The function of the working group is to seek a consensus on the role of acute hospitals and on the priorities for development. The terms of reference of the group are as follows: 1. to examine the present organisation of acute hospital services in Cork city and county and assess the existing services; 2. to draw up a plan for the development of acute hospital services to include: a definition of the role of each of the acute hospitals in relation to national, regional and local specialties as appropriate; recommendations for changes in the organisation of services to provide a more efficient and effective service for patients; maximum co-operation and sharing of facilities where appropriate between Cork hospitals; identification of priorities for service development; a management development programme for each hospital and the hospitals collectively.

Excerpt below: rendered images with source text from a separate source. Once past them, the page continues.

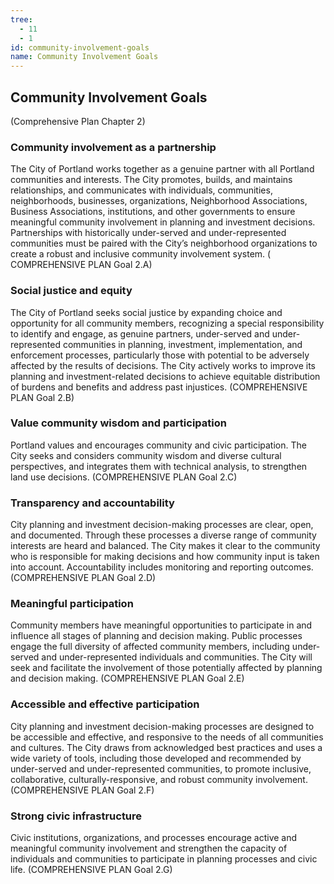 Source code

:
 ```yaml
---
tree:
  - 11
  - 1
id: community-involvement-goals
name: Community Involvement Goals
---
```

## Community Involvement Goals

(Comprehensive Plan Chapter 2)

### Community involvement as a partnership

The City of Portland works together as a genuine partner with all Portland communities and
interests. The City promotes, builds, and maintains relationships, and communicates with
individuals, communities, neighborhoods, businesses, organizations, Neighborhood
Associations, Business Associations, institutions, and other governments to ensure meaningful
community involvement in planning and investment decisions. Partnerships with historically
under-served and under-represented communities must be paired with the City’s
neighborhood organizations to create a robust and inclusive community involvement system. (
COMPREHENSIVE PLAN Goal 2.A)

### Social justice and equity

The City of Portland seeks social justice by expanding choice and opportunity for all community
members, recognizing a special responsibility to identify and engage, as genuine partners,
under-served and under-represented communities in planning, investment, implementation,
and enforcement processes, particularly those with potential to be adversely affected by the
results of decisions. The City actively works to improve its planning and investment-related
decisions to achieve equitable distribution of burdens and benefits and address past injustices.
(COMPREHENSIVE PLAN Goal 2.B)

### Value community wisdom and participation

Portland values and encourages community and civic participation. The City seeks and
considers community wisdom and diverse cultural perspectives, and integrates them with
technical analysis, to strengthen land use decisions. (COMPREHENSIVE PLAN Goal 2.C)

### Transparency and accountability

City planning and investment decision-making processes are clear, open, and documented.
Through these processes a diverse range of community interests are heard and balanced. The
City makes it clear to the community who is responsible for making decisions and how community input is taken into account. Accountability includes monitoring and reporting
outcomes. (COMPREHENSIVE PLAN Goal 2.D)

### Meaningful participation
Community members have meaningful opportunities to participate in and influence all stages
of planning and decision making. Public processes engage the full diversity of affected
community members, including under-served and under-represented individuals and
communities. The City will seek and facilitate the involvement of those potentially affected by
planning and decision making. (COMPREHENSIVE PLAN Goal 2.E)

### Accessible and effective participation
City planning and investment decision-making processes are designed to be accessible and
effective, and responsive to the needs of all communities and cultures. The City draws from
acknowledged best practices and uses a wide variety of tools, including those developed and
recommended by under-served and under-represented communities, to promote inclusive,
collaborative, culturally-responsive, and robust community involvement. (COMPREHENSIVE PLAN Goal
2.F)

### Strong civic infrastructure
Civic institutions, organizations, and processes encourage active and meaningful community
involvement and strengthen the capacity of individuals and communities to participate in
planning processes and civic life. (COMPREHENSIVE PLAN Goal 2.G)
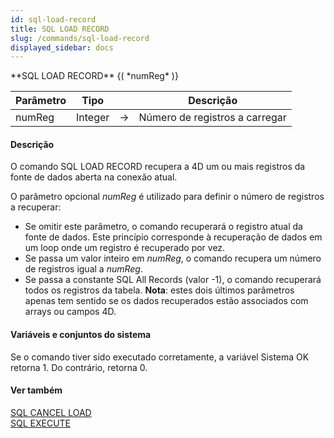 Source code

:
 ```yaml
---
id: sql-load-record
title: SQL LOAD RECORD
slug: /commands/sql-load-record
displayed_sidebar: docs
---
```


<!--REF #_command_.SQL LOAD RECORD.Syntax-->**SQL LOAD RECORD** {( *numReg* )}<!-- END REF-->
<!--REF #_command_.SQL LOAD RECORD.Params-->
| Parâmetro | Tipo |  | Descrição |
| --- | --- | --- | --- |
| numReg | Integer | &srarr; | Número de registros a carregar |

<!-- END REF-->

#### Descrição 

<!--REF #_command_.SQL LOAD RECORD.Summary-->O comando SQL LOAD RECORD recupera a 4D um ou mais registros da fonte de dados aberta na conexão atual.<!-- END REF-->  
  
O parâmetro opcional *numReg* é utilizado para definir o número de registros a recuperar:

* Se omitir este parâmetro, o comando recuperará o registro atual da fonte de dados. Este princípio corresponde à recuperação de dados em um loop onde um registro é recuperado por vez.
* Se passa um valor inteiro em *numReg*, o comando recupera um número de registros igual a *numReg*.
* Se passa a constante SQL All Records (valor -1), o comando recuperará todos os registros da tabela.
**Nota**: estes dois últimos parâmetros apenas tem sentido se os dados recuperados estão associados com arrays ou campos 4D.

#### Variáveis e conjuntos do sistema 

Se o comando tiver sido executado corretamente, a variável Sistema OK retorna 1\. Do contrário, retorna 0.

#### Ver também 

[SQL CANCEL LOAD](sql-cancel-load.md)  
[SQL EXECUTE](sql-execute.md)   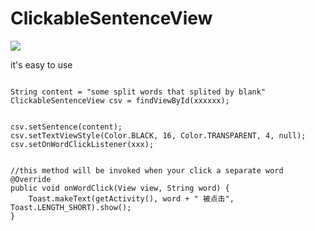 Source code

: # ClickableSentenceView

![](http://img1.ph.126.net/qBbLfygtd-Gsp7zF2yFwbA==/6632204660722218448.gif)


it's easy to use 



```

String content = "some split words that splited by blank"
ClickableSentenceView csv = findViewById(xxxxxx);


csv.setSentence(content);
csv.setTextViewStyle(Color.BLACK, 16, Color.TRANSPARENT, 4, null);
csv.setOnWordClickListener(xxx);


//this method will be invoked when your click a separate word
@Override
public void onWordClick(View view, String word) {
    Toast.makeText(getActivity(), word + " 被点击", Toast.LENGTH_SHORT).show();
}


```
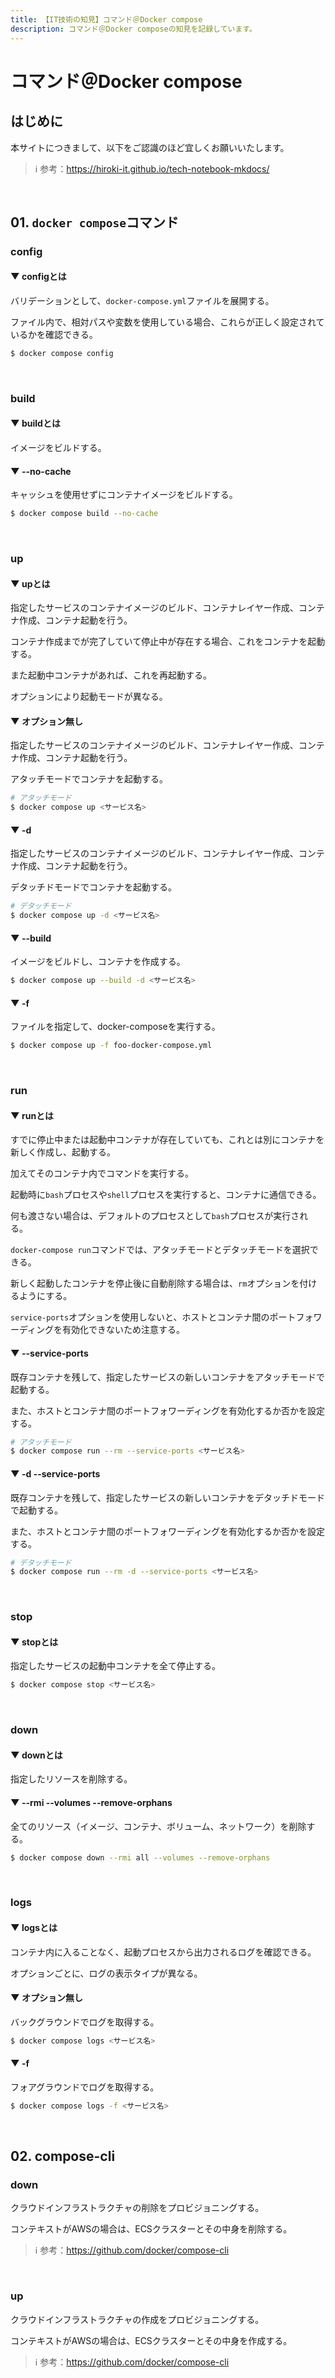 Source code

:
 ```yaml
---
title: 【IT技術の知見】コマンド＠Docker compose
description: コマンド＠Docker composeの知見を記録しています。
---
```


# コマンド＠Docker compose

## はじめに

本サイトにつきまして、以下をご認識のほど宜しくお願いいたします。



> ℹ️ 参考：https://hiroki-it.github.io/tech-notebook-mkdocs/

<br>

## 01. ```docker compose```コマンド

### config

#### ▼ configとは

バリデーションとして、```docker-compose.yml```ファイルを展開する。

ファイル内で、相対パスや変数を使用している場合、これらが正しく設定されているかを確認できる。



```bash
$ docker compose config
```

<br>

### build

#### ▼ buildとは

イメージをビルドする。



#### ▼ --no-cache

キャッシュを使用せずにコンテナイメージをビルドする。



```bash
$ docker compose build --no-cache
```

<br>

### up 

#### ▼ upとは

指定したサービスのコンテナイメージのビルド、コンテナレイヤー作成、コンテナ作成、コンテナ起動を行う。

コンテナ作成までが完了していて停止中が存在する場合、これをコンテナを起動する。

また起動中コンテナがあれば、これを再起動する。

オプションにより起動モードが異なる。



#### ▼ オプション無し

指定したサービスのコンテナイメージのビルド、コンテナレイヤー作成、コンテナ作成、コンテナ起動を行う。

アタッチモードでコンテナを起動する。



```bash
# アタッチモード
$ docker compose up <サービス名>
```

#### ▼ -d

指定したサービスのコンテナイメージのビルド、コンテナレイヤー作成、コンテナ作成、コンテナ起動を行う。

デタッチドモードでコンテナを起動する。



```bash
# デタッチモード
$ docker compose up -d <サービス名>
```

#### ▼ --build

イメージをビルドし、コンテナを作成する。



```bash
$ docker compose up --build -d <サービス名>
```

#### ▼ -f

ファイルを指定して、docker-composeを実行する。



```bash
$ docker compose up -f foo-docker-compose.yml
```

<br>

### run

#### ▼ runとは

すでに停止中または起動中コンテナが存在していても、これとは別にコンテナを新しく作成し、起動する。

加えてそのコンテナ内でコマンドを実行する。

起動時に```bash```プロセスや```shell```プロセスを実行すると、コンテナに通信できる。

何も渡さない場合は、デフォルトのプロセスとして```bash```プロセスが実行される。

```docker-compose run```コマンドでは、アタッチモードとデタッチモードを選択できる。

新しく起動したコンテナを停止後に自動削除する場合は、```rm```オプションを付けるようにする。

```service-ports```オプションを使用しないと、ホストとコンテナ間のポートフォワーディングを有効化できないため注意する。



#### ▼ --service-ports

既存コンテナを残して、指定したサービスの新しいコンテナをアタッチモードで起動する。

また、ホストとコンテナ間のポートフォワーディングを有効化するか否かを設定する。



```bash
# アタッチモード
$ docker compose run --rm --service-ports <サービス名>
```

#### ▼ -d --service-ports

既存コンテナを残して、指定したサービスの新しいコンテナをデタッチドモードで起動する。

また、ホストとコンテナ間のポートフォワーディングを有効化するか否かを設定する。



```bash
# デタッチモード
$ docker compose run --rm -d --service-ports <サービス名>
```

<br>

### stop

#### ▼ stopとは

指定したサービスの起動中コンテナを全て停止する。



```bash
$ docker compose stop <サービス名>
```

<br>

### down

#### ▼ downとは

指定したリソースを削除する。



#### ▼ --rmi --volumes --remove-orphans

全てのリソース（イメージ、コンテナ、ボリューム、ネットワーク）を削除する。

```bash
$ docker compose down --rmi all --volumes --remove-orphans
```

<br>

### logs

#### ▼ logsとは

コンテナ内に入ることなく、起動プロセスから出力されるログを確認できる。

オプションごとに、ログの表示タイプが異なる。



#### ▼ オプション無し

バックグラウンドでログを取得する。



```bash
$ docker compose logs <サービス名>
```

#### ▼ -f

フォアグラウンドでログを取得する。



```bash
$ docker compose logs -f <サービス名>
```

<br>

## 02. compose-cli

### down

クラウドインフラストラクチャの削除をプロビジョニングする。

コンテキストがAWSの場合は、ECSクラスターとその中身を削除する。



> ℹ️ 参考：https://github.com/docker/compose-cli

<br>

### up

クラウドインフラストラクチャの作成をプロビジョニングする。

コンテキストがAWSの場合は、ECSクラスターとその中身を作成する。



> ℹ️ 参考：https://github.com/docker/compose-cli

<br>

The provision for the health services in this year's Estimate reflects this Government's continued commitment to the provision of a first-class service for our people. Inevitably, while the level of service provided has increased over the past number of years, demand will always outstrip the level of service which we are in a position to provide. This has been the experience in health services in all parts of the world, and Ireland is no exception. This Government's prudent economic policies have played a vital part in the progress which we have made over the past number of years. In the current economic climate it is more vital than ever that this prudent approach be maintained. In such circumstances it is unlikely that it will be possible to meet the all but insatiable demands on the health services — indeed it would be irresponsible to attempt to do so.
As I have said, there are problems not alone in our own country but also in all developed countries in the world, including Britain, France and the United States. I want to assure the House that this Government are committed to a continuing policy of achieving maximum return from the public funds invested in the health services and of measured progress in the development of our health services. There has been very substantial improvement and development in our health services in the last couple of years, and I have already referred to that. We want to continue to provide a high quality service that will respond to the needs of our people.